No one said anything but I could hear movement in the background.

“Hello?” I said. “Trina? Are you there?”

Still there was no answer, but I could hear her speaking. Oh, that looks cute, she said. There was murmuring, and then the sharp knifelike sound of a hanger moving along a rack, the ruffle of clothing, the smack of plastic hangers hitting other plastic hangers. Let me see, I heard Katrina say. Turn around, she said.

I sat down on the couch, where I could see that on the fire escape, the snow was still piled high.

Cassie, that tank top is so cute! I like the way it hits you just here at the waist. Right here, she said, and there was again the sound of movement. I knew Katrina was touching her daughter at the hip. Come on, let me see. We should get that one.

I lay back on the couch and looked up at the bowed ceiling. I held my breath. I couldn’t hang up.

Oh, do you see those boots there? Do you want to try them on?

Something was said that I could not catch, and then I heard Trina’s voice again. Oh, that is nice. Go try that on, honey.

Then there was a voice from a distance. Mom? It was farther away than Trina’s voice but I could hear it clearly; I could hear its youth. Do you think this is too small?, the voice, the voice of a teenager, said. Mom?

I stood up, cradled the phone between my neck and shoulder, and pulled a daisy, dripping with water, from the vase on the mantel. I watched my thumb snap the bloom from the stem. I pulled another and flicked it off. And then another.
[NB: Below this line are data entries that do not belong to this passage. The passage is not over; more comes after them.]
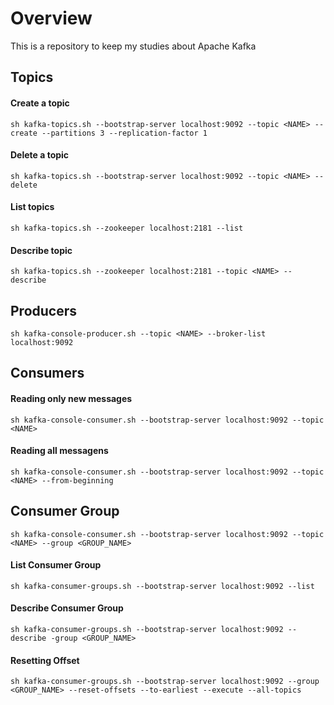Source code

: # Overview

This is a repository to keep my studies about Apache Kafka

## Topics

#### Create a topic

```
sh kafka-topics.sh --bootstrap-server localhost:9092 --topic <NAME> --create --partitions 3 --replication-factor 1
```

#### Delete a topic

```
sh kafka-topics.sh --bootstrap-server localhost:9092 --topic <NAME> --delete
```

#### List topics

```
sh kafka-topics.sh --zookeeper localhost:2181 --list
```

#### Describe topic

```
sh kafka-topics.sh --zookeeper localhost:2181 --topic <NAME> --describe
```

## Producers

```
sh kafka-console-producer.sh --topic <NAME> --broker-list localhost:9092
```

## Consumers

#### Reading only new messages

```
sh kafka-console-consumer.sh --bootstrap-server localhost:9092 --topic <NAME>

```

#### Reading all messagens

```
sh kafka-console-consumer.sh --bootstrap-server localhost:9092 --topic <NAME> --from-beginning
```

## Consumer Group

```
sh kafka-console-consumer.sh --bootstrap-server localhost:9092 --topic <NAME> --group <GROUP_NAME>
```

#### List Consumer Group

```
sh kafka-consumer-groups.sh --bootstrap-server localhost:9092 --list
```

#### Describe Consumer Group

```
sh kafka-consumer-groups.sh --bootstrap-server localhost:9092 --describe -group <GROUP_NAME>
```

#### Resetting Offset

```
sh kafka-consumer-groups.sh --bootstrap-server localhost:9092 --group <GROUP_NAME> --reset-offsets --to-earliest --execute --all-topics
```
There was a short silence, and I pictured Katrina’s daughter spinning around for her mother. Also there is my own mother turning me by the shoulders in front of the full-length mirror in

Garfinckel’s, where I was almost born, in the coat department. There was a spot there that marked that moment. Then the spot was gone. That department store is gone now too, but my mother’s chin hooks over my shoulder, and she’s smiling. Look at you, my mother says, all grown up.

I flicked the head off another daisy and watched it—the face of the sun—fall to the couch, join the small accumulation of the heads of all the little daisies.

What do you think? the girl’s voice said now. Mom, she said. Do you think I look pretty?